Dois
cães pastores, muito parecidos, chegaram, trotando alegres, até que
farejaram os estranhos; estacaram, cautelosos, rondando-os a
distância, as caudas movendo-se lentamente, mas os olhos e os
focinhos prontos para o ataque ou para o perigo. Um dos animais,
esticando o pescoço, avançou, pernas tesas prontas para fugir,
aproximando-se aos poucos das pernas de Tom e farejou ruidosamente.

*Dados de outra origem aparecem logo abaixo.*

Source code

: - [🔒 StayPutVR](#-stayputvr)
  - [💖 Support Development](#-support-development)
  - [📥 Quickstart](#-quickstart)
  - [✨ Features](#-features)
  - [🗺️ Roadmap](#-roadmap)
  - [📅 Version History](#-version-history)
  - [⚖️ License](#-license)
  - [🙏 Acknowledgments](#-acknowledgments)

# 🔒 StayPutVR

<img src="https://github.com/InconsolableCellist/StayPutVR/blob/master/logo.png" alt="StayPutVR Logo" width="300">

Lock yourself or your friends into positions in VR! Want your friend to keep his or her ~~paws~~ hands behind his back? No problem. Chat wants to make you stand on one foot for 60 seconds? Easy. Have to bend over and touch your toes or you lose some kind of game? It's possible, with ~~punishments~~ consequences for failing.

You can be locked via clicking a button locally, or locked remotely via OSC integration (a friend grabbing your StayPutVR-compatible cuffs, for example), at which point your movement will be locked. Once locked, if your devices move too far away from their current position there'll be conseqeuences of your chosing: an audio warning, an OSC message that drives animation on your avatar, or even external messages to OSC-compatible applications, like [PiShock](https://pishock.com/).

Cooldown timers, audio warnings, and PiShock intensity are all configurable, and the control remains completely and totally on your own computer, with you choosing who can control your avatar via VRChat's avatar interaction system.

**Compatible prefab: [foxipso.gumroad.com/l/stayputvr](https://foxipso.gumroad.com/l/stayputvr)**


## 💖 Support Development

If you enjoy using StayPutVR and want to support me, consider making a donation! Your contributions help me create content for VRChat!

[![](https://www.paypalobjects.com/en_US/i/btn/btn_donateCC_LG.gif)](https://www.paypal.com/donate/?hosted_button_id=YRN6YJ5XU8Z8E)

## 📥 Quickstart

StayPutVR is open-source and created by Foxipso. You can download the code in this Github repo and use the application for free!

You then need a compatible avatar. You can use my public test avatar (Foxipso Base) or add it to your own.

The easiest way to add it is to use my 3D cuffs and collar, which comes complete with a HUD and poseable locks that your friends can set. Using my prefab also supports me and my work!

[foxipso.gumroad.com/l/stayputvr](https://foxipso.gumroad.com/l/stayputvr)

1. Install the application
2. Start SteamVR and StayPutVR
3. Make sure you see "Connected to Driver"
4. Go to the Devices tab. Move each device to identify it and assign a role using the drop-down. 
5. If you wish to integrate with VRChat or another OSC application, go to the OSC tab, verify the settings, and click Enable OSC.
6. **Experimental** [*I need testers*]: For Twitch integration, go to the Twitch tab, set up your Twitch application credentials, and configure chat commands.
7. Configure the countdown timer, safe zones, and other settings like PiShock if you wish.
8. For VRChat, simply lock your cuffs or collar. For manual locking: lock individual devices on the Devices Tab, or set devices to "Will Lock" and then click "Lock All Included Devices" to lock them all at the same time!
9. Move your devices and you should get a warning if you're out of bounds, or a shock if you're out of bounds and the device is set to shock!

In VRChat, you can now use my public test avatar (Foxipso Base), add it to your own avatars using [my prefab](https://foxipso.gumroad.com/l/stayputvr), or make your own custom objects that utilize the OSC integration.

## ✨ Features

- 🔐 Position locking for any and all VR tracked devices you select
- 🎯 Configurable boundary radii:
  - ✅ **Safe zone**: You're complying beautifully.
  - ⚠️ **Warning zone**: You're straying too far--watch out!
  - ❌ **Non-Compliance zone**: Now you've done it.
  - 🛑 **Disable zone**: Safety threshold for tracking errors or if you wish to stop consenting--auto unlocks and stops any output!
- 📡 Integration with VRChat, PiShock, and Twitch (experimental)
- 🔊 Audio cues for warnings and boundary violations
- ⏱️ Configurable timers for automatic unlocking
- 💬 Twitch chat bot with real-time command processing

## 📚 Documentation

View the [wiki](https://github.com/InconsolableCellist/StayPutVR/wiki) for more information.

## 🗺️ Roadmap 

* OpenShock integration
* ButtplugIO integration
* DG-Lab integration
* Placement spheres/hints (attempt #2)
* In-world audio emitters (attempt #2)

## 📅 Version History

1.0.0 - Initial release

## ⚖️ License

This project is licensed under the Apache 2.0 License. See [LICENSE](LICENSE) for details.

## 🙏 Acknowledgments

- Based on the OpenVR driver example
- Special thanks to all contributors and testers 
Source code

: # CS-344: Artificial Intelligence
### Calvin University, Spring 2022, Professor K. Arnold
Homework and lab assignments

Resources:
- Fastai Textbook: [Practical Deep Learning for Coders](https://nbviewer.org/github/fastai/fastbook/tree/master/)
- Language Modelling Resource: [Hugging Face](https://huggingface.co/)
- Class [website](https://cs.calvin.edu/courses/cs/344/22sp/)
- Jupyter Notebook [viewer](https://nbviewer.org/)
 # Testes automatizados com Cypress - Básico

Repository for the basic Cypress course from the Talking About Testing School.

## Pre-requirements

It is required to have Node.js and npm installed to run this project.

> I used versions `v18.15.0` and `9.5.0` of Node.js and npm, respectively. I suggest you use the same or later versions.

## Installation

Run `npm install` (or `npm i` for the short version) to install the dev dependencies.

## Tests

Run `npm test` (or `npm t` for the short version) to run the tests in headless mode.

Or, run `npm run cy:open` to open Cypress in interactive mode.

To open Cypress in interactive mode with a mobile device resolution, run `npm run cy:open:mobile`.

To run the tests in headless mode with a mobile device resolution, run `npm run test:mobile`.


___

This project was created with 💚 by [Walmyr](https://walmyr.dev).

Depois voltou para trás e ficou olhando o velho, como que à espera
de um sinal. O outro cachorro era menos audaz. Foi procurar algo que
o pudesse divertir e encontrou-o na forma de uma galinha de penas
vermelhas, atrás da qual começou a correr, latindo. Ouviu-se, em
seguida, o cacarejar estridente de uma galinha ameaçada; penas
vermelhas giravam no ar e a galinha conseguiu escapar a muito custo,
batendo as asas diminutas num esforço de velocidade. O cachorro,
satisfeito com a brincadeira, olhou aflito para os dois homens e
deitou-se na poeira, batendo, contente, a cauda no chão.
— Vamo
entrar — disse o velho. — Ela tem que te ver de qualquer forma,
então vamo entrar logo duma vez. Quero ver a cara dela quando te
enxergar. Vamos. A comida deve estar pronta, com certeza. Já tem um
tempinho que vi tua mãe às voltas com um porco salgado na
frigideira. — E foi andando, atravessando o terreiro poeirento. Não
havia varanda nessa casa; apenas um degrau e uma porta, e, ao lado
dela, um cepo desgastado, de superfície amassada e polida por anos e
anos de uso. Via-se nitidamente os veios da madeira, pois a poeira
arruinava a parte mais macia. Um aroma de folhas de salgueiro
queimadas pairava no ar, e assim que os três homens chegaram à
porta, a esse aroma se misturava o cheiro de carne frita, e de pão
de centeio fresco e de café, que acaba de ser fervido. O velho subiu
o degrau e bloqueou a porta de entrada com o corpo troncudo, cheio. E
ele disse: — Ô, velhinha, tão aqui uns camaradas que chegaram
pela estrada e perguntam se não tem alguma sobra pra eles.
Tom
ouviu a voz de sua mãe, a tão lembrada voz calma, arrastada,
amigável e humilde.
— Que
entrem — disse ela. — Tem comida bastante. Diz pra eles lavar as
mãos. O pão já tá pronto. Estou cuidando da carne. — E o chiado
da banha quente na frigideira seguiu-se às suas palavras.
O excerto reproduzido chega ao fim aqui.